-- Exercise data follows --

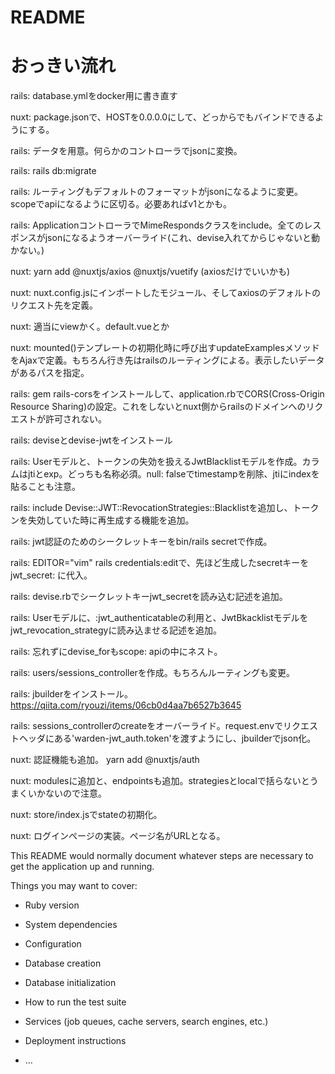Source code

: # README

# おっきい流れ

rails: database.ymlをdocker用に書き直す

nuxt: package.jsonで、HOSTを0.0.0.0にして、どっからでもバインドできるようにする。

rails: データを用意。何らかのコントローラでjsonに変換。

rails: rails db:migrate

rails: ルーティングもデフォルトのフォーマットがjsonになるように変更。scopeでapiになるように区切る。必要あればv1とかも。

rails: ApplicationコントローラでMimeRespondsクラスをinclude。全てのレスポンスがjsonになるようオーバーライド(これ、devise入れてからじゃないと動かない。)

nuxt: yarn add @nuxtjs/axios @nuxtjs/vuetify (axiosだけでいいかも)

nuxt: nuxt.config.jsにインポートしたモジュール、そしてaxiosのデフォルトのリクエスト先を定義。

nuxt: 適当にviewかく。default.vueとか

nuxt: mounted()テンプレートの初期化時に呼び出すupdateExamplesメソッドをAjaxで定義。もちろん行き先はrailsのルーティングによる。表示したいデータがあるパスを指定。

rails: gem rails-corsをインストールして、application.rbでCORS(Cross-Origin Resource Sharing)の設定。これをしないとnuxt側からrailsのドメインへのリクエストが許可されない。

rails: deviseとdevise-jwtをインストール

rails: Userモデルと、トークンの失効を扱えるJwtBlacklistモデルを作成。カラムはjtiとexp。どっちも名称必須。null: falseでtimestampを削除、jtiにindexを貼ることも注意。

rails: include Devise::JWT::RevocationStrategies::Blacklistを追加し、トークンを失効していた時に再生成する機能を追加。

rails: jwt認証のためのシークレットキーをbin/rails secretで作成。

rails: EDITOR="vim" rails credentials:editで、先ほど生成したsecretキーをjwt_secret: に代入。

rails: devise.rbでシークレットキーjwt_secretを読み込む記述を追加。

rails: Userモデルに、:jwt_authenticatableの利用と、JwtBkacklistモデルをjwt_revocation_strategyに読み込ませる記述を追加。

rails: 忘れずにdevise_forもscope: apiの中にネスト。

rails: users/sessions_controllerを作成。もちろんルーティングも変更。

rails: jbuilderをインストール。https://qiita.com/ryouzi/items/06cb0d4aa7b6527b3645

rails: sessions_controllerのcreateをオーバーライド。request.envでリクエストヘッダにある'warden-jwt_auth.token'を渡すようにし、jbuilderでjson化。

nuxt: 認証機能も追加。 yarn add @nuxtjs/auth

nuxt: modulesに追加と、endpointsも追加。strategiesとlocalで括らないとうまくいかないので注意。

nuxt: store/index.jsでstateの初期化。

nuxt: ログインページの実装。ページ名がURLとなる。









This README would normally document whatever steps are necessary to get the
application up and running.

Things you may want to cover:

* Ruby version

* System dependencies

* Configuration

* Database creation

* Database initialization

* How to run the test suite

* Services (job queues, cache servers, search engines, etc.)

* Deployment instructions

* ...
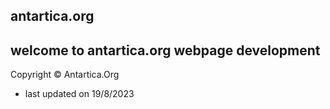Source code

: antartica.org
-----------------------------------------------------------------------------------
welcome to antartica.org webpage development
-----------------------------------------------------------------------------------
Copyright © Antartica.Org

- last updated on 19/8/2023
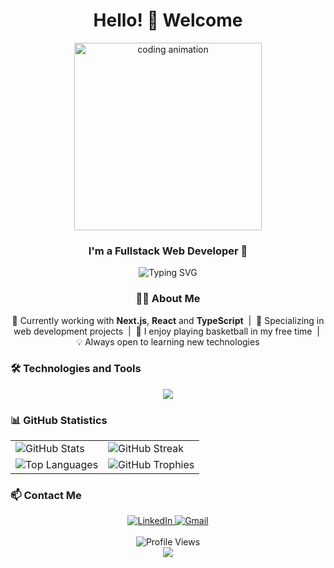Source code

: <h1 align="center">Hello! 👋 Welcome</h1>

<div align="center">
  <img src="https://media.giphy.com/media/CuuSHzuc0O166MRfjt/giphy.gif" width="300" alt="coding animation"/>
</div>

<h3 align="center">I'm a Fullstack Web Developer 🚀</h3>

<p align="center">
  <img src="https://readme-typing-svg.herokuapp.com?font=Fira+Code&pause=1000&color=6A5ACD&center=true&vCenter=true&width=435&lines=Building+modern+web+applications;Always+learning+new+technologies;Passionate+about+clean+code" alt="Typing SVG" />
</p>

<div align="center">
  
### 👨‍💻 About Me

<p>
🌱 Currently working with <b>Next.js</b>, <b>React</b> and <b>TypeScript</b> &nbsp;|&nbsp;
💼 Specializing in web development projects &nbsp;|&nbsp;
🏀 I enjoy playing basketball in my free time &nbsp;|&nbsp;
💡 Always open to learning new technologies
</p>

</div>

### 🛠️ Technologies and Tools

<div align="center">
  <img src="https://skillicons.dev/icons?i=html,css,js,ts,react,nextjs,tailwind,nodejs,mongodb,mysql,firebase,prisma,git,vscode,figma,cursor" />
</div>

### 📊 GitHub Statistics

<div align="center">
  <table>
    <tr>
      <td>
        <img src="https://github-readme-stats.vercel.app/api?username=ogulcan-dev&show_icons=true&theme=tokyonight&hide_border=true" alt="GitHub Stats" />
      </td>
      <td>
        <img src="https://github-readme-streak-stats.herokuapp.com/?user=ogulcan-dev&theme=tokyonight&hide_border=true" alt="GitHub Streak" />
      </td>
    </tr>
    <tr>
      <td>
        <img src="https://github-readme-stats.vercel.app/api/top-langs/?username=ogulcan-dev&layout=compact&theme=tokyonight&hide_border=true" alt="Top Languages" />
      </td>
      <td>
        <img src="https://github-profile-trophy.vercel.app/?username=ogulcan-dev&theme=tokyonight&column=3&row=2&margin-w=15&margin-h=15&no-bg=true&no-frame=true" alt="GitHub Trophies" />
      </td>
    </tr>
  </table>
</div>

### 📫 Contact Me

<div align="center">
  <a href="https://www.linkedin.com/in/ogulcano/" target="_blank">
    <img src="https://img.shields.io/badge/LinkedIn-0077B5?style=for-the-badge&logo=linkedin&logoColor=white" alt="LinkedIn" />
  </a>
  <a href="mailto:ogulcanozturk72@gmail.com" target="_blank">
    <img src="https://img.shields.io/badge/Gmail-D14836?style=for-the-badge&logo=gmail&logoColor=white" alt="Gmail" />
  </a>
</div>

<br>

<div align="center">
  <img src="https://komarev.com/ghpvc/?username=ogulcan-dev&color=blueviolet&style=for-the-badge" alt="Profile Views" />
</div>

<div align="center">
  <img src="https://capsule-render.vercel.app/api?type=waving&color=gradient&height=100&section=footer" />
</div>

-- Exercise data concluded --

Task objective:
After locating the line with "rails: session" in the material above, return it and each line after it exactly, ending at the line with "nuxt: ログインページの実装。ページ名がURLとなる。".

Task solution:
rails: sessions_controllerのcreateをオーバーライド。request.envでリクエストヘッダにある'warden-jwt_auth.token'を渡すようにし、jbuilderでjson化。

nuxt: 認証機能も追加。 yarn add @nuxtjs/auth

nuxt: modulesに追加と、endpointsも追加。strategiesとlocalで括らないとうまくいかないので注意。

nuxt: store/index.jsでstateの初期化。

nuxt: ログインページの実装。ページ名がURLとなる。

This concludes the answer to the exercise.